「…灯輝さんは、どこの高校出身ですか?」
これで、私と高校が一致したら。
私の考えが、現実になる。
「え、急に?」
「急なんですけど…どうしても、気になって」
「いいよ。そんな大したとこじゃないけど…」
心拍数がどんどん増えていくのを、自分でも感じる。ツン、と、喉の奥をツツジの香りが撫でて通っていく。
「市立北山南高校、だよ?」
「やっ…ぱり…!!」
市立北山南高校。私の通う高校だ。
ということは。
「その高校に植わっている…桜の名前…知ってますか…?」
これで、あの桜が何かわかる。もう一度、あの綺麗な姿が見れる。
「あそこはたぶん、ソメイヨシノだったかな」
ソメイヨシノ。それも綺麗だけれど、もっと綺麗だった。
あの桜は、もっと。
「あの、それ以外にも、もっと大きな桜の木が植わってるはずなんです。その名前って…」
「うん。それが、ソメイヨシノ。

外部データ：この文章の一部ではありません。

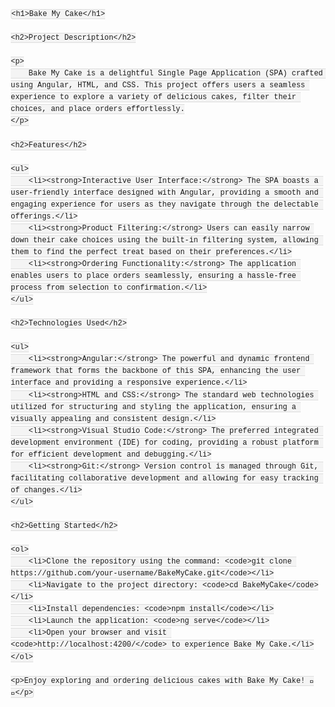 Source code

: <!DOCTYPE html>
<html lang="en">
<head>
    <meta charset="UTF-8">
    <meta name="viewport" content="width=device-width, initial-scale=1.0">
    <title>Bake My Cake</title>
    <style>
        body {
            font-family: 'Arial', sans-serif;
            line-height: 1.6;
            margin: 20px;
        }
        h1 {
            color: #4CAF50;
        }
        h2 {
            color: #333;
        }
        p {
            color: #555;
        }
        code {
            background-color: #f4f4f4;
            padding: 2px 6px;
            border: 1px solid #ddd;
            border-radius: 4px;
            font-family: 'Courier New', monospace;
        }
    </style>
</head>
<body>

    <h1>Bake My Cake</h1>

    <h2>Project Description</h2>

    <p>
        Bake My Cake is a delightful Single Page Application (SPA) crafted using Angular, HTML, and CSS. This project offers users a seamless experience to explore a variety of delicious cakes, filter their choices, and place orders effortlessly.
    </p>

    <h2>Features</h2>

    <ul>
        <li><strong>Interactive User Interface:</strong> The SPA boasts a user-friendly interface designed with Angular, providing a smooth and engaging experience for users as they navigate through the delectable offerings.</li>
        <li><strong>Product Filtering:</strong> Users can easily narrow down their cake choices using the built-in filtering system, allowing them to find the perfect treat based on their preferences.</li>
        <li><strong>Ordering Functionality:</strong> The application enables users to place orders seamlessly, ensuring a hassle-free process from selection to confirmation.</li>
    </ul>

    <h2>Technologies Used</h2>

    <ul>
        <li><strong>Angular:</strong> The powerful and dynamic frontend framework that forms the backbone of this SPA, enhancing the user interface and providing a responsive experience.</li>
        <li><strong>HTML and CSS:</strong> The standard web technologies utilized for structuring and styling the application, ensuring a visually appealing and consistent design.</li>
        <li><strong>Visual Studio Code:</strong> The preferred integrated development environment (IDE) for coding, providing a robust platform for efficient development and debugging.</li>
        <li><strong>Git:</strong> Version control is managed through Git, facilitating collaborative development and allowing for easy tracking of changes.</li>
    </ul>

    <h2>Getting Started</h2>

    <ol>
        <li>Clone the repository using the command: <code>git clone https://github.com/your-username/BakeMyCake.git</code></li>
        <li>Navigate to the project directory: <code>cd BakeMyCake</code></li>
        <li>Install dependencies: <code>npm install</code></li>
        <li>Launch the application: <code>ng serve</code></li>
        <li>Open your browser and visit <code>http://localhost:4200/</code> to experience Bake My Cake.</li>
    </ol>

    <p>Enjoy exploring and ordering delicious cakes with Bake My Cake! 🍰✨</p>

</body>
</html>
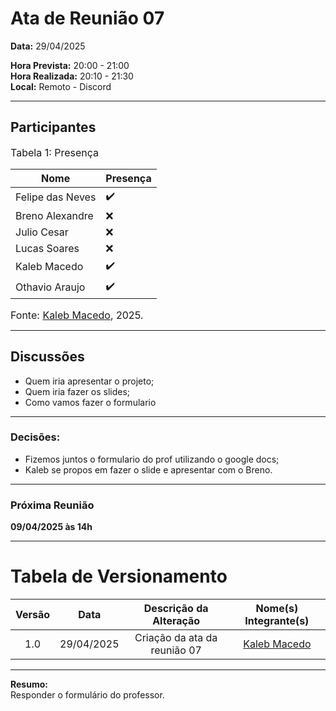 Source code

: # Ata de Reunião 07

**Data:** 29/04/2025  

**Hora Prevista:** 20:00 - 21:00  
**Hora Realizada:** 20:10 - 21:30  
**Local:** Remoto - Discord

---

## Participantes

<font size="3"><p style="text-align: left">Tabela 1: Presença</p></font>

| Nome              | Presença |
|-------------------|----------|
| Felipe das Neves  | ✔️        |
| Breno Alexandre   | ❌        |
| Julio Cesar       | ❌        |
| Lucas Soares      | ❌        |
| Kaleb Macedo    | ✔️        |
| Othavio Araujo    | ✔️        |

<font size="3"><p style="text-align: left">Fonte: [Kaleb Macedo](https://github.com/kalebmacedo), 2025.</p></font>

---

## Discussões

- Quem iria apresentar o projeto;
- Quem iria fazer os slides;
- Como vamos fazer o formulario

---

### Decisões:

- Fizemos juntos o formulario do prof utilizando o google docs;
- Kaleb se propos em fazer o slide e apresentar com o Breno.

---

### Próxima Reunião
**09/04/2025 às 14h**

---

# Tabela de Versionamento 

| Versão | Data       | Descrição da Alteração              | Nome(s) Integrante(s) |
| :----: | :--------: | :---------------------------------: | :-------------------: |
| 1.0    | 29/04/2025 | Criação da ata da reunião 07  | [Kaleb Macedo](https://github.com/kalebmacedo)        |

---

**Resumo:**  
Responder o formulário do professor.
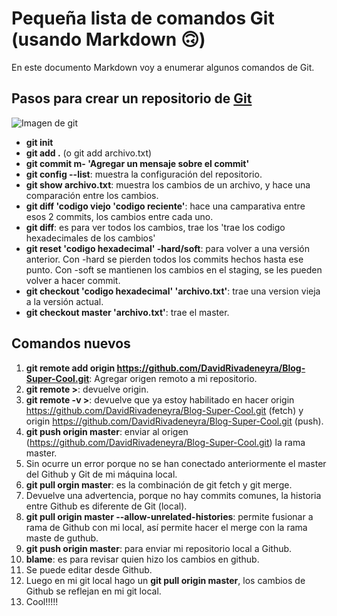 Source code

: # Pequeña lista de comandos Git (usando Markdown 🙃)

En este documento Markdown voy a enumerar algunos comandos de Git.

## Pasos para crear un repositorio de [Git]

![Imagen de git][ImgenGit]

* **git init**
* **git add .** (o git add archivo.txt)
* **git commit m- 'Agregar un mensaje sobre el commit'**
* **git config --list**: muestra la configuración del repositorio.
* **git show archivo.txt**: muestra los cambios de un archivo, y hace una comparación entre los cambios.
* **git diff 'codigo viejo 'codigo reciente'**: hace una camparativa entre esos 2 commits, los cambios entre cada uno.
* **git diff**: es para ver todos los cambios, trae los 'trae los codigo hexadecimales de los cambios'
* **git reset 'codigo hexadecimal' -hard/soft**: para volver a una versión anterior. Con -hard se pierden todos los commits hechos hasta ese punto. Con -soft se mantienen los cambios en el staging, se les pueden volver a hacer commit.
* **git checkout 'codigo hexadecimal' 'archivo.txt'**: trae una version vieja a la versión actual.
* **git checkout master 'archivo.txt'**: trae el master.

## Comandos nuevos

1. **git remote add origin https://github.com/DavidRivadeneyra/Blog-Super-Cool.git**: Agregar origen remoto a mi repositorio.
2. **git remote >**: devuelve origin.
3. **git remote -v >**: devuelve que ya estoy habilitado en hacer origin  https://github.com/DavidRivadeneyra/Blog-Super-Cool.git (fetch) y origin  https://github.com/DavidRivadeneyra/Blog-Super-Cool.git (push).
4. **git push origin master**: enviar al origen (https://github.com/DavidRivadeneyra/Blog-Super-Cool.git) la rama master.
5. Sin ocurre un error porque no se han conectado anteriormente el master del Github y Git de mi máquina local.
6. **git pull orgin master**: es la combinación de git fetch y git merge.
7. Devuelve una advertencia, porque no hay commits comunes, la historia entre Github es diferente de Git (local). 
8. **git pull origin master --allow-unrelated-histories**: permite fusionar a rama de Github con mi local, así permite hacer el merge con la rama maste de guthub.
9. **git push origin master**: para enviar mi repositorio local a Github.
10. **blame**: es para revisar quien hizo los cambios en github.
11. Se puede editar desde Github.
12. Luego en mi git local hago un **git pull origin master**, los cambios de Github se reflejan en mi git local.
13. Cool!!!!!


[Git]:https://git-scm.com/
[ImgenGit]:https://git-scm.com/images/logo@2x.png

一番大きいやつね」
…じゃあ、私が見たものは、普通のソメイヨシノだった?
そんなはずない。あれは、確かに桜の木で、本当に綺麗だった。
「…でも、あるはずなんです。すごく綺麗な桜が!花びらが白くて、根元から新しい枝が伸び出てきていて、所々ある葉なんかは、これ以上ないってくらい透明な緑で…!!」
一生懸命説明する私を見て、灯輝さんは照れているような笑顔を見せた。
「…えっと、仄花ちゃんは、北山南高校に通ってるのかな?桜のこと知ってるし」
「はい。今通ってます。それで、校庭にある桜の名前が知りたくて」
「えぇっと、その…。仄花ちゃんが見た桜?は、たぶん俺の絵だと…」
…え?
私が見た桜は、灯輝さんの絵?
「俺、ちょうどその入学式の日、冗談で一人の入学生に話しかけた覚えが…」
「え、名前を教えてくれましたか…?」
「うん、確か。あの日は、前が見えないくらい花びらが散ってたでしょ?だから、本物と見間違えて…」
「…私が、ずっとその桜を、灯輝さんの桜を探してたってことですか…?」
「そうなるね…」
えぇー、と恥ずかしそうに顔を覆う灯輝さんを見て、こちらも恥ずかしくなった。そんなこと、ある?これって現実?二人で質問をぼそぼそと言い合う。
でも、来年はそれを見れないのか。
そう思うと、急に胸が苦しくなった。あの時の灯輝さんに、もっと話しかけていればよかった。写真を撮ればよかった。後悔があふれ出てくる。
すると、灯輝さんが笑顔でこちらを向いた。
「じゃあまた来年、桜が満開になったら、名前を教えてあげるよ。それまでは…。公園には来ないかな」
そうだ。私たちは、それぞれのやらなければいけないことがあるのだ。
「俺は、大学に行かないとだから。今も行ってるけど、色々な事情でここ最近は行ってないから、単位取らなきゃやばい」
「それはだいぶ…。私も勉強しないとだし、毎日妹を待たせるのは可哀想なので」
やらなければいけらいことを、ちゃんと終わらせて。
「…その日まで、またお互いのいつも通りの毎日に戻ろうか」
「はい。来年の楽しみにして、お互いがんばりましょう」
「そうだね。…じゃあ、最後に先輩がアイスティーを一本奢ってあげよう」
「二本目はさすがにちょっと短時間で飲み過ぎなので、遠慮しておきます」
「そこは素直にもらってよぉ、後輩ぃ…」
本当にいいんですか、と言って、アイスティーを奢ってもらった。
「ありがとうございました。…じゃあ、また来年。楽しみにしてます。灯輝さん」
「こっちこそありがとう。…またね。俺も、楽しみにしてる」
すうっ、と息を吸う。そして、二人同時に。
「「さようなら」」
また来年会うときは、ちゃんと百五十円と、この感謝の気持ちを持っていこう。
桜の名前が、思い出せなくても。
灯輝さんのことは、ずっと覚えてたんだ。
だから、灯輝さんのことは、忘れない。来年を通り越して、もっと先まで。
お互いの道を進んでも、根元は繋がっている。
まだ、私たちは新しいつぼみだから。
君と二人で。
来年、美しい花を満開に咲かせよう。